Segment Start: SUPPLIED INFORMATION

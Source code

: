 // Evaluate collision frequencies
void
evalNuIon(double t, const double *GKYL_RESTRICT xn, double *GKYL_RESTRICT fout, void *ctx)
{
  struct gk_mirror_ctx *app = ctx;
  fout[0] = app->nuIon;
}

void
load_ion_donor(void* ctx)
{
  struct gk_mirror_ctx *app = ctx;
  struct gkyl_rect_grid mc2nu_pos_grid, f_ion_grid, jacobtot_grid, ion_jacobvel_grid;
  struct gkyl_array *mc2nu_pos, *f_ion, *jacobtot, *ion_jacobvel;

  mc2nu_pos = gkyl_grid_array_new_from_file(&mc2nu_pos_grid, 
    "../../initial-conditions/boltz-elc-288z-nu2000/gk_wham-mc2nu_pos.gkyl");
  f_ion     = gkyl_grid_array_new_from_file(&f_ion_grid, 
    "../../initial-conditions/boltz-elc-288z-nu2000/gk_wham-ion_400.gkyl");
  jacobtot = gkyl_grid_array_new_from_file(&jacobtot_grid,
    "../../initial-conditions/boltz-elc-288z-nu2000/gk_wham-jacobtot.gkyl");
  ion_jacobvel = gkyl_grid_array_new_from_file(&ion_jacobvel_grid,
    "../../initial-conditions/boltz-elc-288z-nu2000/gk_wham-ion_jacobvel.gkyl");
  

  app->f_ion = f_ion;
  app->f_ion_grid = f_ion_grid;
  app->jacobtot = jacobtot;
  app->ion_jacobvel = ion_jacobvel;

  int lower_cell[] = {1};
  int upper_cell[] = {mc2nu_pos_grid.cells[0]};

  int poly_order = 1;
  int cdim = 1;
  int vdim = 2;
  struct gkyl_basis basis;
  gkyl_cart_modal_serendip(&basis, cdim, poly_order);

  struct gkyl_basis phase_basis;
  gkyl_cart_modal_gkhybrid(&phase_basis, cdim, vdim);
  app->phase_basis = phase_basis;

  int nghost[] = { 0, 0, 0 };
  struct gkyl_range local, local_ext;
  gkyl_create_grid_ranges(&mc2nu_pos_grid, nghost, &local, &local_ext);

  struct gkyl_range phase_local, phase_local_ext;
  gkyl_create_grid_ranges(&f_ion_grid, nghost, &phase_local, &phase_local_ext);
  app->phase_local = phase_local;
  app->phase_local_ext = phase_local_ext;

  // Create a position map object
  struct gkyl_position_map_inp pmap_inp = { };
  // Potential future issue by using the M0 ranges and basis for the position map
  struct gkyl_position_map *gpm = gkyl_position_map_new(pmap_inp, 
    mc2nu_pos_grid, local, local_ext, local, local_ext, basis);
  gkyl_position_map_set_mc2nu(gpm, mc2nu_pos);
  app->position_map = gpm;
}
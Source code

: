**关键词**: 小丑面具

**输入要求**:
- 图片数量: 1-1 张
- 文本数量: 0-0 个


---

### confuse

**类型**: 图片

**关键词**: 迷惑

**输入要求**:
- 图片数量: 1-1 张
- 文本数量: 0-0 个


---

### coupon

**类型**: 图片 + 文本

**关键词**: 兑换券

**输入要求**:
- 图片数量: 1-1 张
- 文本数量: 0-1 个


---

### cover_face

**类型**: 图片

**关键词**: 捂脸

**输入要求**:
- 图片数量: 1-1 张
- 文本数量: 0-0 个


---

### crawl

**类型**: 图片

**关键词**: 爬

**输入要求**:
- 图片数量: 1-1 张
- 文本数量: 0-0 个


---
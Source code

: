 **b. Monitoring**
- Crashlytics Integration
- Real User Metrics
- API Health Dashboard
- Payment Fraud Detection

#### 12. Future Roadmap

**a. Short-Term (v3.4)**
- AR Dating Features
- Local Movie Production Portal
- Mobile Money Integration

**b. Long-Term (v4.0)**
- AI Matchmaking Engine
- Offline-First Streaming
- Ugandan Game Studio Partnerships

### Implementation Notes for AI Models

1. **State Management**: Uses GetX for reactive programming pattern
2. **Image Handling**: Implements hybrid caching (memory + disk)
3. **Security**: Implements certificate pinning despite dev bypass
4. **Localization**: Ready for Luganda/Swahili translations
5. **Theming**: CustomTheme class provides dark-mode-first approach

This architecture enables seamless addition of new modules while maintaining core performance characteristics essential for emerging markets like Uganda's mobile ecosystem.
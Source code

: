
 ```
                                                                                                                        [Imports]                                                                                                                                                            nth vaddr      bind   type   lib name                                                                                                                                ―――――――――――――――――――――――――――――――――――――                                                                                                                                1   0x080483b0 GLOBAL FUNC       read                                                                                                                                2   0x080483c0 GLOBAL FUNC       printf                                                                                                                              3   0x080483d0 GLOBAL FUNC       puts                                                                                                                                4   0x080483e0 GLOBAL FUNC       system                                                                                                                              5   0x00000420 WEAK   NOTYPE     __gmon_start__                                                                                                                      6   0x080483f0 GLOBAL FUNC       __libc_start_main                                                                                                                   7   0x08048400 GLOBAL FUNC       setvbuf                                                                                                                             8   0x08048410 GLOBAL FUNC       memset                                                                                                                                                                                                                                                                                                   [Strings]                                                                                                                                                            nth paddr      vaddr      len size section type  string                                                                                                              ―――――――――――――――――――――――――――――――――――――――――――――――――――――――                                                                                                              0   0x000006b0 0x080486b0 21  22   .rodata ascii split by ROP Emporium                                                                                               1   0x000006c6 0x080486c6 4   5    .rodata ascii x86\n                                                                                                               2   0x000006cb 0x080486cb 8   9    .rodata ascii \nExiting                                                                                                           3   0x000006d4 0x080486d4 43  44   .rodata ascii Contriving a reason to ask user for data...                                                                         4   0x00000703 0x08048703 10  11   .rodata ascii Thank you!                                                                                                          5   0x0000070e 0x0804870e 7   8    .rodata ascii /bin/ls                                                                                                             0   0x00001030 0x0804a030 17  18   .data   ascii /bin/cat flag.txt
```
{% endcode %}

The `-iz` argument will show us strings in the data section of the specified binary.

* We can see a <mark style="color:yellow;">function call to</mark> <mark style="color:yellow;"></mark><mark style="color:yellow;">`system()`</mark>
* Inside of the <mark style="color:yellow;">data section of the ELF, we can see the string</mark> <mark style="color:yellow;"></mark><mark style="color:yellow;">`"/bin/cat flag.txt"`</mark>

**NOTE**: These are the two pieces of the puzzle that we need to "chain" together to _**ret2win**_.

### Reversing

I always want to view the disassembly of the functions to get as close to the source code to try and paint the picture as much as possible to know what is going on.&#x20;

Segment End: SUPPLIED INFORMATION

The data must be given again in full. Keep every line identical.

§ **SOLUTION FOR THIS PROBLEM**
Source code

: // Evaluate collision frequencies
void
evalNuIon(double t, const double *GKYL_RESTRICT xn, double *GKYL_RESTRICT fout, void *ctx)
{
  struct gk_mirror_ctx *app = ctx;
  fout[0] = app->nuIon;
}

void
load_ion_donor(void* ctx)
{
  struct gk_mirror_ctx *app = ctx;
  struct gkyl_rect_grid mc2nu_pos_grid, f_ion_grid, jacobtot_grid, ion_jacobvel_grid;
  struct gkyl_array *mc2nu_pos, *f_ion, *jacobtot, *ion_jacobvel;

  mc2nu_pos = gkyl_grid_array_new_from_file(&mc2nu_pos_grid, 
    "../../initial-conditions/boltz-elc-288z-nu2000/gk_wham-mc2nu_pos.gkyl");
  f_ion     = gkyl_grid_array_new_from_file(&f_ion_grid, 
    "../../initial-conditions/boltz-elc-288z-nu2000/gk_wham-ion_400.gkyl");
  jacobtot = gkyl_grid_array_new_from_file(&jacobtot_grid,
    "../../initial-conditions/boltz-elc-288z-nu2000/gk_wham-jacobtot.gkyl");
  ion_jacobvel = gkyl_grid_array_new_from_file(&ion_jacobvel_grid,
    "../../initial-conditions/boltz-elc-288z-nu2000/gk_wham-ion_jacobvel.gkyl");
  

  app->f_ion = f_ion;
  app->f_ion_grid = f_ion_grid;
  app->jacobtot = jacobtot;
  app->ion_jacobvel = ion_jacobvel;

  int lower_cell[] = {1};
  int upper_cell[] = {mc2nu_pos_grid.cells[0]};

  int poly_order = 1;
  int cdim = 1;
  int vdim = 2;
  struct gkyl_basis basis;
  gkyl_cart_modal_serendip(&basis, cdim, poly_order);

  struct gkyl_basis phase_basis;
  gkyl_cart_modal_gkhybrid(&phase_basis, cdim, vdim);
  app->phase_basis = phase_basis;

  int nghost[] = { 0, 0, 0 };
  struct gkyl_range local, local_ext;
  gkyl_create_grid_ranges(&mc2nu_pos_grid, nghost, &local, &local_ext);

  struct gkyl_range phase_local, phase_local_ext;
  gkyl_create_grid_ranges(&f_ion_grid, nghost, &phase_local, &phase_local_ext);
  app->phase_local = phase_local;
  app->phase_local_ext = phase_local_ext;

  // Create a position map object
  struct gkyl_position_map_inp pmap_inp = { };
  // Potential future issue by using the M0 ranges and basis for the position map
  struct gkyl_position_map *gpm = gkyl_position_map_new(pmap_inp, 
    mc2nu_pos_grid, local, local_ext, local, local_ext, basis);
  gkyl_position_map_set_mc2nu(gpm, mc2nu_pos);
  app->position_map = gpm;
}
Source code

:**关键词**: 小丑面具

**输入要求**:
- 图片数量: 1-1 张
- 文本数量: 0-0 个


---

### confuse

**类型**: 图片

**关键词**: 迷惑

**输入要求**:
- 图片数量: 1-1 张
- 文本数量: 0-0 个


---

### coupon

**类型**: 图片 + 文本

**关键词**: 兑换券

**输入要求**:
- 图片数量: 1-1 张
- 文本数量: 0-1 个


---

### cover_face

**类型**: 图片

**关键词**: 捂脸

**输入要求**:
- 图片数量: 1-1 张
- 文本数量: 0-0 个


---

### crawl

**类型**: 图片

**关键词**: 爬

**输入要求**:
- 图片数量: 1-1 张
- 文本数量: 0-0 个


---
Source code

: **b. Monitoring**
- Crashlytics Integration
- Real User Metrics
- API Health Dashboard
- Payment Fraud Detection

#### 12. Future Roadmap

**a. Short-Term (v3.4)**
- AR Dating Features
- Local Movie Production Portal
- Mobile Money Integration

**b. Long-Term (v4.0)**
- AI Matchmaking Engine
- Offline-First Streaming
- Ugandan Game Studio Partnerships

### Implementation Notes for AI Models

1. **State Management**: Uses GetX for reactive programming pattern
2. **Image Handling**: Implements hybrid caching (memory + disk)
3. **Security**: Implements certificate pinning despite dev bypass
4. **Localization**: Ready for Luganda/Swahili translations
5. **Theming**: CustomTheme class provides dark-mode-first approach

This architecture enables seamless addition of new modules while maintaining core performance characteristics essential for emerging markets like Uganda's mobile ecosystem.
Source code

:
 ```
                                                                                                                        [Imports]                                                                                                                                                            nth vaddr      bind   type   lib name                                                                                                                                ―――――――――――――――――――――――――――――――――――――                                                                                                                                1   0x080483b0 GLOBAL FUNC       read                                                                                                                                2   0x080483c0 GLOBAL FUNC       printf                                                                                                                              3   0x080483d0 GLOBAL FUNC       puts                                                                                                                                4   0x080483e0 GLOBAL FUNC       system                                                                                                                              5   0x00000420 WEAK   NOTYPE     __gmon_start__                                                                                                                      6   0x080483f0 GLOBAL FUNC       __libc_start_main                                                                                                                   7   0x08048400 GLOBAL FUNC       setvbuf                                                                                                                             8   0x08048410 GLOBAL FUNC       memset                                                                                                                                                                                                                                                                                                   [Strings]                                                                                                                                                            nth paddr      vaddr      len size section type  string                                                                                                              ―――――――――――――――――――――――――――――――――――――――――――――――――――――――                                                                                                              0   0x000006b0 0x080486b0 21  22   .rodata ascii split by ROP Emporium                                                                                               1   0x000006c6 0x080486c6 4   5    .rodata ascii x86\n                                                                                                               2   0x000006cb 0x080486cb 8   9    .rodata ascii \nExiting                                                                                                           3   0x000006d4 0x080486d4 43  44   .rodata ascii Contriving a reason to ask user for data...                                                                         4   0x00000703 0x08048703 10  11   .rodata ascii Thank you!                                                                                                          5   0x0000070e 0x0804870e 7   8    .rodata ascii /bin/ls                                                                                                             0   0x00001030 0x0804a030 17  18   .data   ascii /bin/cat flag.txt
```
{% endcode %}

The `-iz` argument will show us strings in the data section of the specified binary.

* We can see a <mark style="color:yellow;">function call to</mark> <mark style="color:yellow;"></mark><mark style="color:yellow;">`system()`</mark>
* Inside of the <mark style="color:yellow;">data section of the ELF, we can see the string</mark> <mark style="color:yellow;"></mark><mark style="color:yellow;">`"/bin/cat flag.txt"`</mark>

**NOTE**: These are the two pieces of the puzzle that we need to "chain" together to _**ret2win**_.

### Reversing

I always want to view the disassembly of the functions to get as close to the source code to try and paint the picture as much as possible to know what is going on.&#x20;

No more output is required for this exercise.